» **What you have to do**: Repeat exactly, and only, the lines below starting at the line that contains "flow and use" and ending at the line that contains "For a fixed", inclusive of both.

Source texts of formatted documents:
= Beginning of Section =
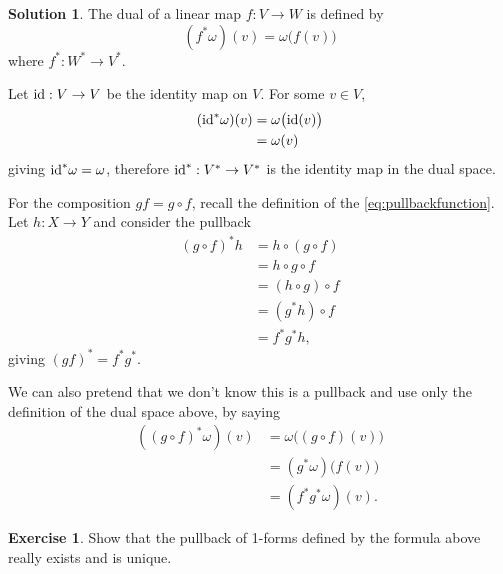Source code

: \documentclass[11pt, a4paper]{report}
\theoremstyle{definition}
\newtheorem{exercise}{Exercise}[part]
\newtheorem{solution}{Solution}[part]
\newenvironment{ex}{\begin{exercise}}{\end{exercise}\pagebreak[1]}
\newenvironment{sol}{\begin{solution}}{\end{solution}\pagebreak[3]}
\newcommand*{\id}{\ensuremath\mathop{}\mathopen{}\mathrm{id}}
\begin{document}
\begin{sol}

The dual of a linear map $f: V \to W$ is defined by
\[
    (f^*\omega)(v) = \omega \bigl( f(v) \bigr)
\]
where $f^*: W^* \to V^*$.

Let $\id: V \to V$ be the identity map on $V$. For some $v \in V$,
\begin{align*}
    (\id^*\omega)(v) &= \omega \bigl( \id(v) \bigr) \\
                           &= \omega(v)
\end{align*}
giving $\id^*\omega = \omega$, therefore $\id^*: V^* \to V^*$ is the identity map in the dual space.

For the composition $gf = g \circ f$, recall the definition of the \ref{eq:pullbackfunction}. %
Let $h: X \to Y$ and consider the pullback
\begin{align*}
    {(g \circ f)}^* h &= h \circ (g \circ f) \\
                      &= h \circ g \circ f \\
                      &= (h \circ g) \circ f \\
                      &= (g^* h) \circ f \\
                      &= f^* g^* h,
\end{align*}
giving ${(gf)}^* = f^* g^*$.

We can also pretend that we don't know this is a pullback and use only the definition of the dual space above, by saying
\begin{align*}
    ({(g \circ f)}^*\omega)(v) &= \omega \bigl( (g \circ f)(v) \bigr) \\
        &= (g^* \omega) \bigl( f(v) \bigr) \\
        &= (f^* g^* \omega)(v).
\end{align*}

\end{sol}

\begin{ex}

Show that the pullback of 1-forms defined by the formula above really exists and is unique.

\end{ex}
\end{document}
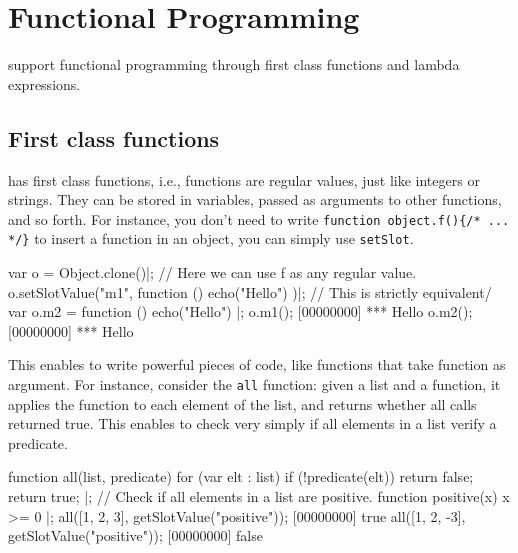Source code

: 
\chapter{Functional Programming}
\label{sec:tut:functional}

\us support functional programming through first class functions and
lambda expressions.

\section{First class functions}

\us has first class functions, i.e., functions are regular values,
just like integers or strings. They can be stored in variables,  passed
as arguments to other functions, and so forth. For instance, you don't need
to write
\lstinline|function object.f(){/* ... */}| to insert a function in an
object, you can simply use \lstinline{setSlot}.

\begin{urbiscript}[firstnumber=1]
var o = Object.clone()|;
// Here we can use f as any regular value.
o.setSlotValue("m1", function () { echo("Hello") })|;
// This is strictly equivalent/
var o.m2 = function () { echo("Hello") }|;
o.m1();
[00000000] *** Hello
o.m2();
[00000000] *** Hello
\end{urbiscript}

This enables to write powerful pieces of code, like functions that
take function as argument. For instance, consider the \lstinline{all}
function: given a list and a function, it applies the function to each
element of the list, and returns whether all calls returned true. This
enables to check very simply if all elements in a list verify a
predicate.

\begin{urbiscript}
function all(list, predicate)
{
  for (var elt : list)
    if (!predicate(elt))
      return false;
  return true;
}|;
// Check if all elements in a list are positive.
function positive(x) { x >= 0 }|;
all([1, 2, 3], getSlotValue("positive"));
[00000000] true
all([1, 2, -3], getSlotValue("positive"));
[00000000] false
\end{urbiscript}

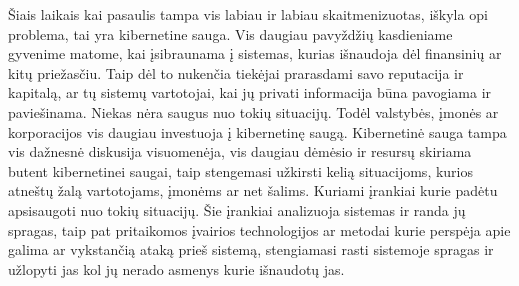 Šiais laikais kai pasaulis tampa vis labiau ir labiau skaitmenizuotas, iškyla opi problema, tai yra kibernetine sauga. Vis daugiau pavyždžių kasdieniame gyvenime matome, kai įsibraunama į sistemas, kurias
išnaudoja dėl finansinių ar kitų priežasčiu. Taip dėl to nukenčia tiekėjai prarasdami savo reputacija ir kapitalą, ar tų sistemų
vartotojai, kai jų privati informacija būna pavogiama ir paviešinama. Niekas nėra saugus nuo tokių situacijų. Todėl valstybės, įmonės ar korporacijos vis daugiau investuoja
į kibernetinę saugą. Kibernetinė sauga tampa vis dažnesnė diskusija visuomenėja, vis daugiau
dėmėsio ir resursų skiriama butent kibernetinei saugai, taip stengemasi užkirsti kelią situacijoms, kurios atneštų žalą vartotojams, įmonėms ar net šalims. Kuriami
įrankiai kurie padėtu apsisaugoti nuo tokių situacijų. Šie įrankiai analizuoja sistemas ir randa jų spragas, taip pat pritaikomos įvairios technologijos ar metodai
kurie perspėja apie galima ar vykstančią ataką prieš sistemą, stengiamasi rasti sistemoje spragas ir
užlopyti jas kol jų nerado asmenys kurie išnaudotų jas.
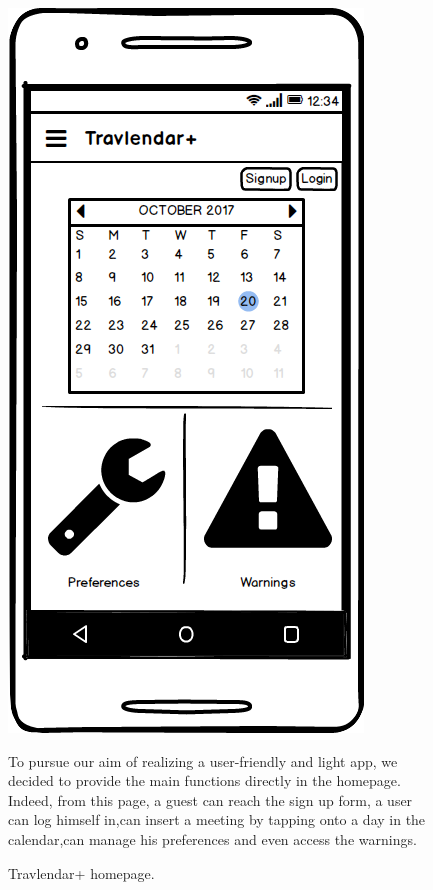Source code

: 
	\begin{figure}
		\centering
		\includegraphics[width=0.6\linewidth]{mockups/Homepage}
		\caption{Travlendar+ homepage.  
		}
	\label{fig:homepage}
	\begin{center}
		To pursue our aim of realizing a user-friendly and light app, we decided to provide the main functions directly in the homepage. Indeed, from this page, a guest can reach the sign up form, a user can log himself in,can insert a meeting by tapping onto a day in the calendar,can manage his preferences and even access the warnings. \\ 
	\end{center}
	\end{figure}


				
				
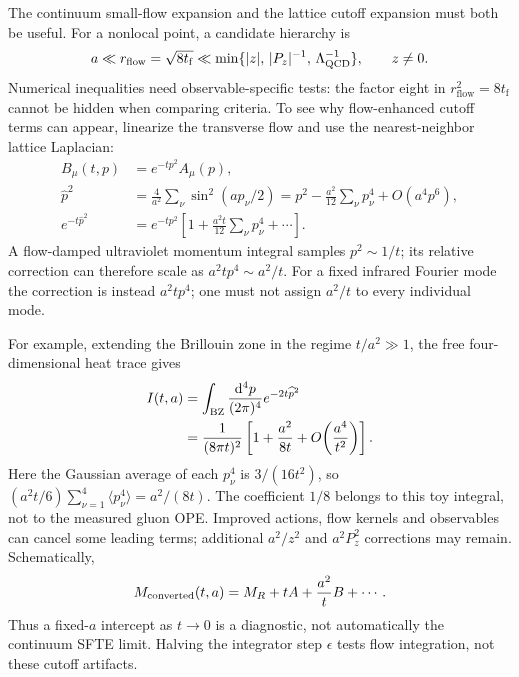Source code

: \documentclass[11pt]{article}
\numberwithin{equation}{section}
\newcommand{\dd}{\mathrm{d}}
\newcommand{\rflow}{r_{\mathrm{flow}}}
\newcommand{\tf}{t_{\mathrm f}}
\begin{document}
The continuum small-flow expansion and the lattice cutoff expansion must
both be useful. For a nonlocal point, a candidate hierarchy is
\begin{equation}
 a\ll \rflow=\sqrt{8\tf}
 \ll\min\{|z|,\,|P_z|^{-1},\,\Lambda_{\rm QCD}^{-1}\},
 \qquad z\ne0.
 \label{eq:october-window}
\end{equation}
Numerical inequalities need observable-specific tests: the factor eight
in \(\rflow^2=8\tf\) cannot be hidden when comparing criteria.
To see why flow-enhanced cutoff terms can appear, linearize the transverse
flow and use the nearest-neighbor lattice Laplacian:
\begin{align}
 B_\mu(t,p)&=e^{-tp^2}A_\mu(p),\\
 \widehat p^2
 &=\frac4{a^2}\sum_\nu\sin^2(ap_\nu/2)
 =p^2-\frac{a^2}{12}\sum_\nu p_\nu^4+O(a^4p^6),\\
 e^{-t\widehat p^2}
 &=e^{-tp^2}
   \left[1+\frac{a^2t}{12}\sum_\nu p_\nu^4+\cdots\right].
 \label{eq:lattice-flow-kernel-expansion}
\end{align}
A flow-damped ultraviolet momentum integral samples \(p^2\sim1/t\);
its relative correction can therefore scale as
\(a^2tp^4\sim a^2/t\).
For a fixed infrared Fourier mode the correction is instead \(a^2tp^4\);
one must not assign \(a^2/t\) to every individual mode.

For example, extending the Brillouin zone in the regime \(t/a^2\gg1\),
the free four-dimensional heat trace gives
\begin{align}
 I(t,a)&=\int_{\rm BZ}\frac{\dd^4p}{(2\pi)^4}
                       e^{-2t\widehat p^2}\\
 &=\frac1{(8\pi t)^2}
   \left[1+\frac{a^2}{8t}+O\!\left(\frac{a^4}{t^2}\right)\right].
 \label{eq:heat-trace-cutoff}
\end{align}
Here the Gaussian average of each \(p_\nu^4\) is
\(3/(16t^2)\), so
\((a^2t/6)\sum_{\nu=1}^4\langle p_\nu^4\rangle=a^2/(8t)\).
The coefficient \(1/8\) belongs to this toy integral, not to the measured
gluon OPE. Improved actions, flow kernels and observables can cancel some
leading terms; additional \(a^2/z^2\) and \(a^2P_z^2\) corrections may remain.
Schematically,
\begin{equation}
 M_{\rm converted}(t,a)=M_R+tA+\frac{a^2}{t}B+\cdots .
\end{equation}
Thus a fixed-\(a\) intercept as \(t\to0\) is a diagnostic, not automatically
the continuum SFTE limit. Halving the integrator step \(\epsilon\) tests
flow integration, not these cutoff artifacts.
\end{document}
= End of Section =
» **Reply**:
flow and use the nearest-neighbor lattice Laplacian:
\begin{align}
 B_\mu(t,p)&=e^{-tp^2}A_\mu(p),\\
 \widehat p^2
 &=\frac4{a^2}\sum_\nu\sin^2(ap_\nu/2)
 =p^2-\frac{a^2}{12}\sum_\nu p_\nu^4+O(a^4p^6),\\
 e^{-t\widehat p^2}
 &=e^{-tp^2}
   \left[1+\frac{a^2t}{12}\sum_\nu p_\nu^4+\cdots\right].
 \label{eq:lattice-flow-kernel-expansion}
\end{align}
A flow-damped ultraviolet momentum integral samples \(p^2\sim1/t\);
its relative correction can therefore scale as
\(a^2tp^4\sim a^2/t\).
For a fixed infrared Fourier mode the correction is instead \(a^2tp^4\);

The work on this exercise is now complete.